Notícia da edição impressa de 01/11/2019.
Alterada em 01/11 às 09h53min

A conversa fiada de Toffoli

Firulas de Toffoli: tentativas de evitar o desgaste

Firulas de Toffoli: tentativas de evitar o desgaste


NELSON JR./SCO/STF/JC
A lei, em regra, é feita para valer para o futuro – não é necessário ser doutor em Direito para saber. A regra adotada pelo ordenamento jurídico é de que a norma não poderá retroagir, ou seja, a lei nova não será aplicada às situações constituídas sobre a vigência da lei revogada ou modificada. Trata-se do princípio da irretroatividade.
A lei, em regra, é feita para valer para o futuro – não é necessário ser doutor em Direito para saber. A regra adotada pelo ordenamento jurídico é de que a norma não poderá retroagir, ou seja, a lei nova não será aplicada às situações constituídas sobre a vigência da lei revogada ou modificada. Trata-se do princípio da irretroatividade.
Se aprovada, a proposta de Dias Toffoli para impedir (?) prescrições em processos penais que estiverem aguardando o trânsito em julgado no STJ ou STF, só alcançará as ações de crimes cometidos após a publicação da pretendida nova lei. Em síntese: a ideia do presidente do Supremo não se aplica a réus da Lava Jato.
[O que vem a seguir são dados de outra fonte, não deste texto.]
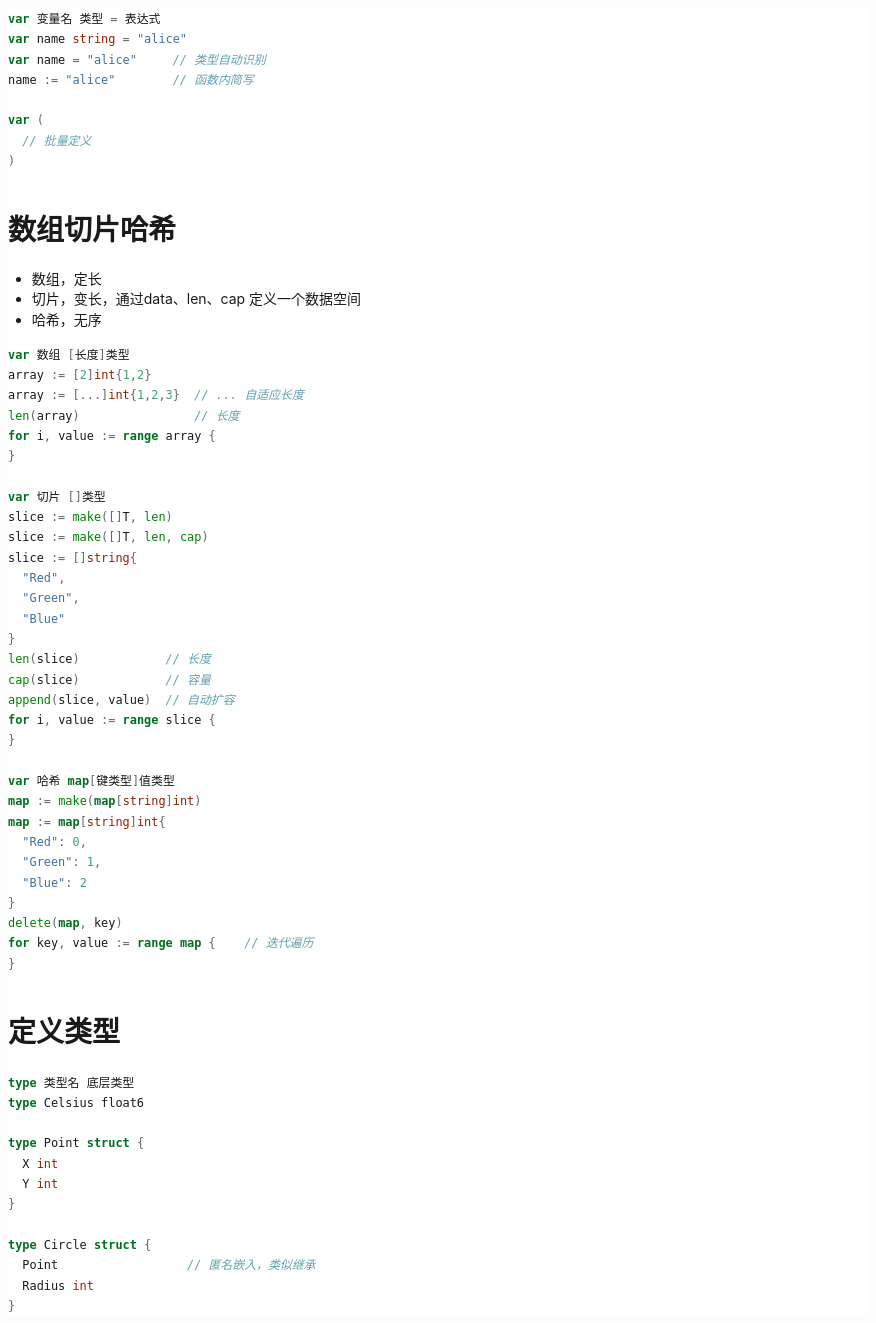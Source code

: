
 ```go
var 变量名 类型 = 表达式
var name string = "alice"
var name = "alice"     // 类型自动识别
name := "alice"        // 函数内简写

var (
  // 批量定义
)
```
# 数组切片哈希
- 数组，定长
- 切片，变长，通过data、len、cap 定义一个数据空间
- 哈希，无序
```go
var 数组 [长度]类型 
array := [2]int{1,2}
array := [...]int{1,2,3}  // ... 自适应长度
len(array)                // 长度
for i, value := range array {
}

var 切片 []类型
slice := make([]T, len)
slice := make([]T, len, cap)
slice := []string{
  "Red",
  "Green",
  "Blue"
}
len(slice)            // 长度
cap(slice)            // 容量
append(slice, value)  // 自动扩容
for i, value := range slice {
}

var 哈希 map[键类型]值类型
map := make(map[string]int)
map := map[string]int{
  "Red": 0,
  "Green": 1,
  "Blue": 2
}
delete(map, key)
for key, value := range map {    // 迭代遍历
}
```
# 定义类型
```go
type 类型名 底层类型
type Celsius float6

type Point struct {
  X int
  Y int
}

type Circle struct {
  Point                  // 匿名嵌入，类似继承
  Radius int
}
```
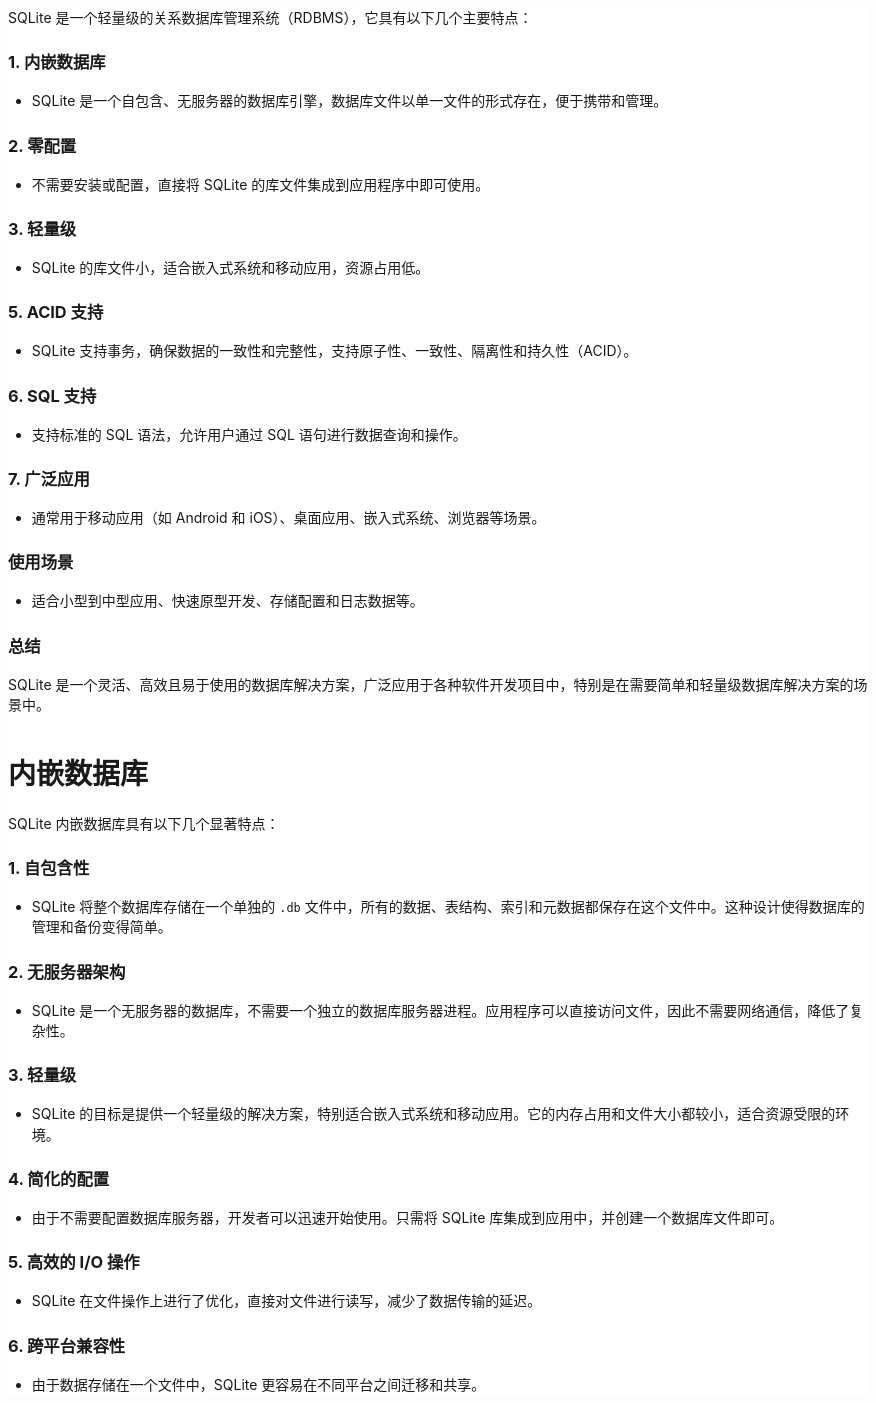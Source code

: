 SQLite 是一个轻量级的关系数据库管理系统（RDBMS），它具有以下几个主要特点：

### 1. **内嵌数据库**
- SQLite 是一个自包含、无服务器的数据库引擎，数据库文件以单一文件的形式存在，便于携带和管理。

### 2. **零配置**
- 不需要安装或配置，直接将 SQLite 的库文件集成到应用程序中即可使用。

### 3. **轻量级**
- SQLite 的库文件小，适合嵌入式系统和移动应用，资源占用低。

### 5. **ACID 支持**
- SQLite 支持事务，确保数据的一致性和完整性，支持原子性、一致性、隔离性和持久性（ACID）。

### 6. **SQL 支持**
- 支持标准的 SQL 语法，允许用户通过 SQL 语句进行数据查询和操作。

### 7. **广泛应用**
- 通常用于移动应用（如 Android 和 iOS）、桌面应用、嵌入式系统、浏览器等场景。


### 使用场景
- 适合小型到中型应用、快速原型开发、存储配置和日志数据等。

### 总结
SQLite 是一个灵活、高效且易于使用的数据库解决方案，广泛应用于各种软件开发项目中，特别是在需要简单和轻量级数据库解决方案的场景中。


# 内嵌数据库
SQLite 内嵌数据库具有以下几个显著特点：

### 1. **自包含性**
- SQLite 将整个数据库存储在一个单独的 `.db` 文件中，所有的数据、表结构、索引和元数据都保存在这个文件中。这种设计使得数据库的管理和备份变得简单。

### 2. **无服务器架构**
- SQLite 是一个无服务器的数据库，不需要一个独立的数据库服务器进程。应用程序可以直接访问文件，因此不需要网络通信，降低了复杂性。

### 3. **轻量级**
- SQLite 的目标是提供一个轻量级的解决方案，特别适合嵌入式系统和移动应用。它的内存占用和文件大小都较小，适合资源受限的环境。

### 4. **简化的配置**
- 由于不需要配置数据库服务器，开发者可以迅速开始使用。只需将 SQLite 库集成到应用中，并创建一个数据库文件即可。

### 5. **高效的 I/O 操作**
- SQLite 在文件操作上进行了优化，直接对文件进行读写，减少了数据传输的延迟。

### 6. **跨平台兼容性**
- 由于数据存储在一个文件中，SQLite 更容易在不同平台之间迁移和共享。
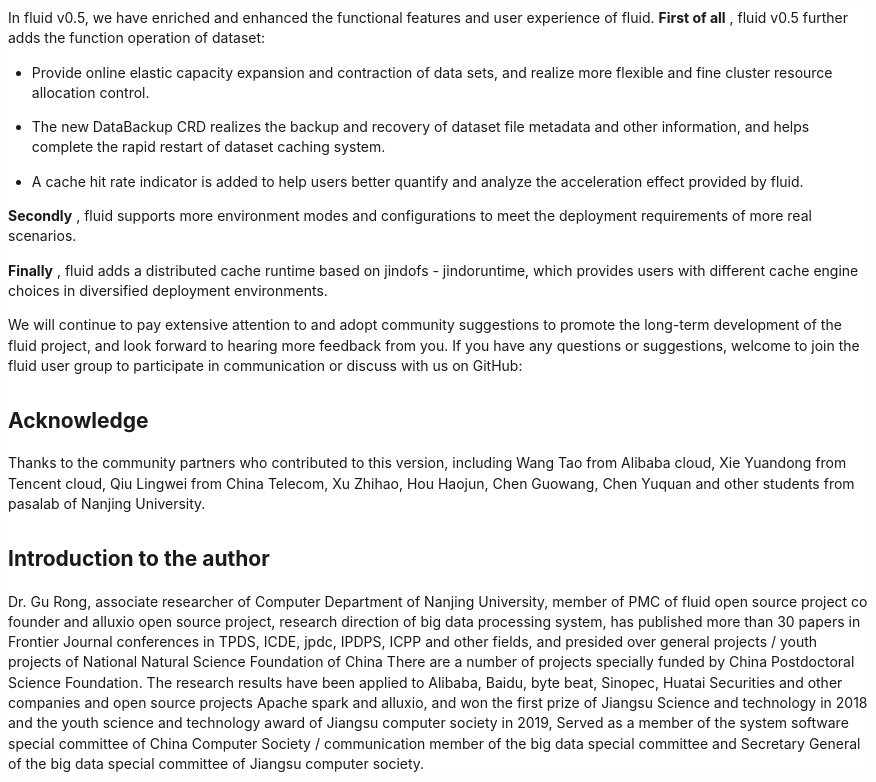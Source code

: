 In fluid v0.5, we have enriched and enhanced the functional features and user experience of fluid.
**First of all** , fluid v0.5 further adds the function operation of dataset:

- Provide online elastic capacity expansion and contraction of data sets, and realize more flexible and fine cluster resource allocation control.

- The new DataBackup CRD realizes the backup and recovery of dataset file metadata and other information, and helps complete the rapid restart of dataset caching system.
- A cache hit rate indicator is added to help users better quantify and analyze the acceleration effect provided by fluid.

**Secondly** , fluid supports more environment modes and configurations to meet the deployment requirements of more real scenarios.

**Finally** , fluid adds a distributed cache runtime based on jindofs - jindoruntime, which provides users with different cache engine choices in diversified deployment environments.

We will continue to pay extensive attention to and adopt community suggestions to promote the long-term development of the fluid project, and look forward to hearing more feedback from you. If you have any questions or suggestions, welcome to join the fluid user group to participate in communication or discuss with us on GitHub:



<FluidCommunity/>



## Acknowledge

Thanks to the community partners who contributed to this version, including Wang Tao from Alibaba cloud, Xie Yuandong from Tencent cloud, Qiu Lingwei from China Telecom, Xu Zhihao, Hou Haojun, Chen Guowang, Chen Yuquan and other students from pasalab of Nanjing University.

## Introduction to the author

Dr. Gu Rong, associate researcher of Computer Department of Nanjing University, member of PMC of fluid open source project co founder and alluxio open source project, research direction of big data processing system, has published more than 30 papers in Frontier Journal conferences in TPDS, ICDE, jpdc, IPDPS, ICPP and other fields, and presided over general projects / youth projects of National Natural Science Foundation of China There are a number of projects specially funded by China Postdoctoral Science Foundation. The research results have been applied to Alibaba, Baidu, byte beat, Sinopec, Huatai Securities and other companies and open source projects Apache spark and alluxio, and won the first prize of Jiangsu Science and technology in 2018 and the youth science and technology award of Jiangsu computer society in 2019, Served as a member of the system software special committee of China Computer Society / communication member of the big data special committee and Secretary General of the big data special committee of Jiangsu computer society.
Claro...
Em outras palavras – e espancando a conversa fiada do presidente do STF - todos os que foram apanhados nos desdobramentos da “república de Curitiba” poderão seguir recorrendo até a prescrição.

O factoide de Toffoli

Em reforço à linha do que o Espaço Vital sustenta na nota acima, é precioso invocar a análise feita por Silva Batini, procuradora regional eleitoral no Rio de Janeiro e professora da FGV Direito Rio: "O ministro Toffoli parece querer evitar o desgaste que a Corte sofrerá, caso derrube sua própria jurisprudência e proíba a execução das penas após segunda instância. Mas ele avaliou mal sua estratégia" - diz ela.

A jurista expõe dois raciocínios nucleares:

Primeiro - "Existem no Brasil duas espécies de prescrição penal: um prazo para condenar e outro para fazer o réu cumprir a pena. A proposta de Toffoli sugere suspender apenas a primeira delas, a prescrição da pretensão condenatória. Depois de julgados todos os recursos em todas as instâncias, descobre-se que ocorreu a prescrição da pretensão executória: o Estado perdeu o prazo para executar a pena, porque este não estava suspenso. E jogou-se trabalho e dinheiro público fora.

O ministro Toffoli conhece bem esse problema, porque tem sob sua relatoria o recurso extraordinário de repercussão geral nº 788, onde se discute exatamente a necessidade de se adequar a contagem da segunda espécie de prescrição à lógica do sistema constitucional brasileiro. A ação aguarda ser julgada desde 2015".

Segundo - "A ideia de Toffoli não impõe limites ao que o ministro Luís Roberto Barroso chamou de abuso no direito de recorrer. Não impede a interposição ilimitada de embargos e agravos, que continuarão acessíveis aos que puderem bancar essa advocacia militante. Jogar com o tempo e adiar indefinidamente o momento de prestar contas à Justiça continuará sendo ativo interessante, ao alcance de uma seleta casta de réus.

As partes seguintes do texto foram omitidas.